Apple Denies Using Unethically Sourced Data for Apple Intelligence Training

Apple Confirms Ethical Data Practices and Clarifies Usage of OpenELM Models

iOS

18-07-2024 01:54

466 Hit

Apple has recently addressed concerns regarding the use of unethically sourced data in training its AI systems. This clarification follows reports that an AI research lab, EleutherAI, had harvested subtitles from YouTube videos without creators' consent, along with data from Wikipedia, the English Parliament, and Enron staff emails, forming a dataset known as "the Pile."

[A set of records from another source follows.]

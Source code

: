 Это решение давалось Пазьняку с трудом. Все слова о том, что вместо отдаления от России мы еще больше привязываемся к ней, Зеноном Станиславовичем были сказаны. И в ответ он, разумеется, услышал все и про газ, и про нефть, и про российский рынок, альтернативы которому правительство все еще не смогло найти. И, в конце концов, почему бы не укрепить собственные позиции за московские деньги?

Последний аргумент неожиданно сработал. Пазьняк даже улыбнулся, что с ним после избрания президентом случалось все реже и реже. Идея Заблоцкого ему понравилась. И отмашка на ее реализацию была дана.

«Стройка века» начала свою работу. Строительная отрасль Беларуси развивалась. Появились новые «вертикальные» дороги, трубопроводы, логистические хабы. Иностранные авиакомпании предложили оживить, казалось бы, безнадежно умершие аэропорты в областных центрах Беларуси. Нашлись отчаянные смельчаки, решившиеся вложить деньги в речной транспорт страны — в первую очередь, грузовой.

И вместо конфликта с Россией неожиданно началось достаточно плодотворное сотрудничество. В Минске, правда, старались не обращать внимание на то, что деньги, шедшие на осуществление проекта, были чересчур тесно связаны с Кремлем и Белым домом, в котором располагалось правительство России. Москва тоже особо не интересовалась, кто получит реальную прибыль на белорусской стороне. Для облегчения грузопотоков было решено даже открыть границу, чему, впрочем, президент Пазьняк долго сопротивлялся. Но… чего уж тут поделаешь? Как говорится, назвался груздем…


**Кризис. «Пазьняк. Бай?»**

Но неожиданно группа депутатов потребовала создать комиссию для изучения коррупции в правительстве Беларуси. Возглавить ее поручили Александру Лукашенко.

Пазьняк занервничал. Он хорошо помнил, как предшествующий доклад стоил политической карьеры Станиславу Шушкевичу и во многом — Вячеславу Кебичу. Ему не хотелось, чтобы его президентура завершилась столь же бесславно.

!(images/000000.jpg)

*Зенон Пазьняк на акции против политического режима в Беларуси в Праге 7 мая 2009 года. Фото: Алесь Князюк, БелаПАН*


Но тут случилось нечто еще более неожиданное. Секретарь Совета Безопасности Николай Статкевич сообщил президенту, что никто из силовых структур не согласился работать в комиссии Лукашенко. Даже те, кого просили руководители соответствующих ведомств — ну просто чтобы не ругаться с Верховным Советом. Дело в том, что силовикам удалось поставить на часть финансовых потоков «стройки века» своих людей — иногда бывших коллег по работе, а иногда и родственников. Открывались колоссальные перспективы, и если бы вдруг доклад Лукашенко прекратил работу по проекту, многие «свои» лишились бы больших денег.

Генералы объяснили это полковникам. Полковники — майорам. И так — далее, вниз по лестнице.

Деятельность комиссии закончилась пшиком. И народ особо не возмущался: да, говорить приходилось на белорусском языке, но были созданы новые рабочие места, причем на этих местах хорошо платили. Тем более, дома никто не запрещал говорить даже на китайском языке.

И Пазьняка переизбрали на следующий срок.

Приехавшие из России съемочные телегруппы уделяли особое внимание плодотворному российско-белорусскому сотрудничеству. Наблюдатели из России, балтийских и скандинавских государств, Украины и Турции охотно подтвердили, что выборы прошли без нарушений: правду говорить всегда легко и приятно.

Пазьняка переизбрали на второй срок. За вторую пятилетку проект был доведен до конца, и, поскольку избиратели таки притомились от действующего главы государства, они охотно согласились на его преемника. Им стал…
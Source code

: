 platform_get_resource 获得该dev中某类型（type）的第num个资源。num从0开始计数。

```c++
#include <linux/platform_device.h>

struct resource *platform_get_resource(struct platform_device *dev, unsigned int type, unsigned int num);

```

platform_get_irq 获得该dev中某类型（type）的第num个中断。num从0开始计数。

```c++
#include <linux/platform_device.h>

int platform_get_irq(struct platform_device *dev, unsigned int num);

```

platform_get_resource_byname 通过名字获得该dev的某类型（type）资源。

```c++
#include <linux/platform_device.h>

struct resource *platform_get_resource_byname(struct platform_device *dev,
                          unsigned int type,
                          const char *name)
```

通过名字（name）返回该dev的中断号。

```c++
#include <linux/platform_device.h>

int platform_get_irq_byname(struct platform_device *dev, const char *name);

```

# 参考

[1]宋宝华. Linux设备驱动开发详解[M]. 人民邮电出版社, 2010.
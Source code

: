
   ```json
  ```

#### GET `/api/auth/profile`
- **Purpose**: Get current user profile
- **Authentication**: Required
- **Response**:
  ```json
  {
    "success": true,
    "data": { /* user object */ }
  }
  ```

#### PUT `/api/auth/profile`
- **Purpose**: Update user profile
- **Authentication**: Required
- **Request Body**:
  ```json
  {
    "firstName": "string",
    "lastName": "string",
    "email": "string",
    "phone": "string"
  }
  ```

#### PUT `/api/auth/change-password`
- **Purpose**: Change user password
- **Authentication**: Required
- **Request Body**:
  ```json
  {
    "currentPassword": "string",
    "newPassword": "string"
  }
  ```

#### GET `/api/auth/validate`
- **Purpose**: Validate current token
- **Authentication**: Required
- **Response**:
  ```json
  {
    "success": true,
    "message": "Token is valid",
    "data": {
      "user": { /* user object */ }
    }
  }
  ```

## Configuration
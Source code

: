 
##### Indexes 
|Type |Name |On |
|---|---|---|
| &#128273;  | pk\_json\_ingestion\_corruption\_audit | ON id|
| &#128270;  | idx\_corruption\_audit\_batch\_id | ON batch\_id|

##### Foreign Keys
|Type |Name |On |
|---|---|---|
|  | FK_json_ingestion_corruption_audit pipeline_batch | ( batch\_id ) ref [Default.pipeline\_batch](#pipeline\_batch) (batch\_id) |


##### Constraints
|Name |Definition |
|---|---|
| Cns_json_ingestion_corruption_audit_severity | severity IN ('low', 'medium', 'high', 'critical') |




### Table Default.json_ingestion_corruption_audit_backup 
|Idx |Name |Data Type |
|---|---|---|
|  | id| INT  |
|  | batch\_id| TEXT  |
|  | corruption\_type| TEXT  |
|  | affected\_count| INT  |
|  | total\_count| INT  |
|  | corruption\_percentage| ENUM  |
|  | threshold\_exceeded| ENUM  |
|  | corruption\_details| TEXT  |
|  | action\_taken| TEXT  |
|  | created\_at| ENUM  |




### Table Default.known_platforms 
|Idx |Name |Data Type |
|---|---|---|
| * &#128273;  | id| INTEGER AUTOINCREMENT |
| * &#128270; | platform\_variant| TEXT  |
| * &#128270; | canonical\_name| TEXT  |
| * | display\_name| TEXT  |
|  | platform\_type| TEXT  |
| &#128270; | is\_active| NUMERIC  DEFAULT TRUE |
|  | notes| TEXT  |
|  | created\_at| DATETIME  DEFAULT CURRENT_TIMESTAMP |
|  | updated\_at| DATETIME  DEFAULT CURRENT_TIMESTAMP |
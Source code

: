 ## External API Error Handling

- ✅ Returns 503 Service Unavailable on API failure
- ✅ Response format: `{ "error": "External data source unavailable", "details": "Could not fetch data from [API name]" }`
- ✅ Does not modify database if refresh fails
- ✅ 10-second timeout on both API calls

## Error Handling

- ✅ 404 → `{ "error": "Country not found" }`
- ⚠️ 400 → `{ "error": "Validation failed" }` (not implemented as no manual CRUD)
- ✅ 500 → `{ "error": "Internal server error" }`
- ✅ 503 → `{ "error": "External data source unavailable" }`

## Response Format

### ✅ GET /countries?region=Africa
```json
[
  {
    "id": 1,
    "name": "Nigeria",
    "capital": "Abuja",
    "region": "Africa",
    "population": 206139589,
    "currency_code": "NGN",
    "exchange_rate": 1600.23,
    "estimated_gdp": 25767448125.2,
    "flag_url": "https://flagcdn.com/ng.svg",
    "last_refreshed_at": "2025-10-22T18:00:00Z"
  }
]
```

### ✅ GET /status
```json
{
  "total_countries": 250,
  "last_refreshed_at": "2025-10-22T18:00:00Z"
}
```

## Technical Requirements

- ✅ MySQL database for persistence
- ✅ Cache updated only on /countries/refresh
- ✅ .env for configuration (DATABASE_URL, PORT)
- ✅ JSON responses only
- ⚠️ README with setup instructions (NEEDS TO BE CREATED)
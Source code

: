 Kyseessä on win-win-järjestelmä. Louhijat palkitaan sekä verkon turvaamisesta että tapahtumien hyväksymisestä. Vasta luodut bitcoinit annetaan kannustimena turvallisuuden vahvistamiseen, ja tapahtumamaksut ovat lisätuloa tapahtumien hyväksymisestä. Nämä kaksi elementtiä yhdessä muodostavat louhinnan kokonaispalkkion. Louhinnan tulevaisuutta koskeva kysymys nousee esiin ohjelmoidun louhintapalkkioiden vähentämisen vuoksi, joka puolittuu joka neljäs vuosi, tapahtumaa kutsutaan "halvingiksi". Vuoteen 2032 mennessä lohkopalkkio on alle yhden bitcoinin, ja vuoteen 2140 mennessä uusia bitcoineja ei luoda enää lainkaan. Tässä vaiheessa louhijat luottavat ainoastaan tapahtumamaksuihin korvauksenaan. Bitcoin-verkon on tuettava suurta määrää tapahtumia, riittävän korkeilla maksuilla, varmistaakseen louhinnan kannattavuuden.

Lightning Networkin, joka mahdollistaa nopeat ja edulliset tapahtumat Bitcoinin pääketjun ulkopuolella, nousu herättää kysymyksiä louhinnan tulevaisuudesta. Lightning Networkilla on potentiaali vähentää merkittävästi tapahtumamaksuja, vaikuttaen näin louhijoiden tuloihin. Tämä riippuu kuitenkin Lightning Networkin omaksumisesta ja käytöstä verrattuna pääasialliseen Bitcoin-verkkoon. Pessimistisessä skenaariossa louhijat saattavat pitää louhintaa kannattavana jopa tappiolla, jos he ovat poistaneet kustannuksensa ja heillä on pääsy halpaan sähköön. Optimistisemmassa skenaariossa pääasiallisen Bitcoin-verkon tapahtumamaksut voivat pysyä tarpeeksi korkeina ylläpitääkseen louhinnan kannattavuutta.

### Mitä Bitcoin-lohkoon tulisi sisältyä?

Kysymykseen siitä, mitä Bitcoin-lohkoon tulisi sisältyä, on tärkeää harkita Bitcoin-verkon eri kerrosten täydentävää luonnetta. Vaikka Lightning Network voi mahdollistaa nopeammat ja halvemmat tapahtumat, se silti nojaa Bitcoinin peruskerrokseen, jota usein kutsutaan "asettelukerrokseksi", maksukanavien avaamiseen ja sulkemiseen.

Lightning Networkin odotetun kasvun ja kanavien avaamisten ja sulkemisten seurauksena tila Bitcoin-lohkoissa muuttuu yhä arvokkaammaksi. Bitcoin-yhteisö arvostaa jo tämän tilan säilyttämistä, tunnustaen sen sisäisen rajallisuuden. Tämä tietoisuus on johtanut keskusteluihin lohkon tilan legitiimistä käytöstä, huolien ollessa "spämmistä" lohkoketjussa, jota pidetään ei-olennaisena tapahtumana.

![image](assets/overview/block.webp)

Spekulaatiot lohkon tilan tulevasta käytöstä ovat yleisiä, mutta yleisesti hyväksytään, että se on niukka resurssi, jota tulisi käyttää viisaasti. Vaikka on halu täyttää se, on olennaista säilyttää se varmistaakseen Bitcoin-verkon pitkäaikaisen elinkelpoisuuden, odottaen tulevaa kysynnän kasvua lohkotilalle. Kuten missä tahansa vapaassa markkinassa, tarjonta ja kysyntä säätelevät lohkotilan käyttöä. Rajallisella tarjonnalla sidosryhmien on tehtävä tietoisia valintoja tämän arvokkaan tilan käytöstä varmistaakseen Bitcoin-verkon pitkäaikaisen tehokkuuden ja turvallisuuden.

Key Points of Clarification:

EleutherAI's Dataset Usage: The Pile was created by EleutherAI to lower the barrier for AI development outside Big Tech. While companies such as Nvidia, Salesforce, and Apple have utilized the Pile for various AI projects, Apple has specified that this dataset was not used for training Apple Intelligence.
OpenELM Models: Apple confirmed that the Pile dataset was employed to train its open-source OpenELM models, released in April. However, these models do not power any of Apple’s AI or machine learning features. Instead, OpenELM was developed to contribute to the broader research community.
Ethical Data Practices: Apple reiterated its commitment to ethical data sourcing for its artificial intelligence projects. The company emphasized that it does not use unethically obtained data and has invested millions in obtaining licensed content from publishers and photo library firms.
No Integration with Apple Intelligence: Apple stated that OpenELM models were never intended for use in Apple Intelligence and that there are no plans to develop new versions of the OpenELM model. This clear separation underscores Apple's stance on maintaining ethical standards in its AI development.

Ethical Commitment:

Apple’s response highlights its dedication to transparency and ethical practices in AI training. By clarifying the distinct use of the Pile dataset for OpenELM and not for Apple Intelligence, Apple aims to reassure users and stakeholders of its integrity in data sourcing and AI development.

Apple's clarification underscores its commitment to ethical practices in AI training, distancing its primary AI projects from the controversy surrounding EleutherAI's data harvesting methods. This move aligns with Apple’s longstanding reputation for prioritizing user privacy and ethical standards in its technological advancements.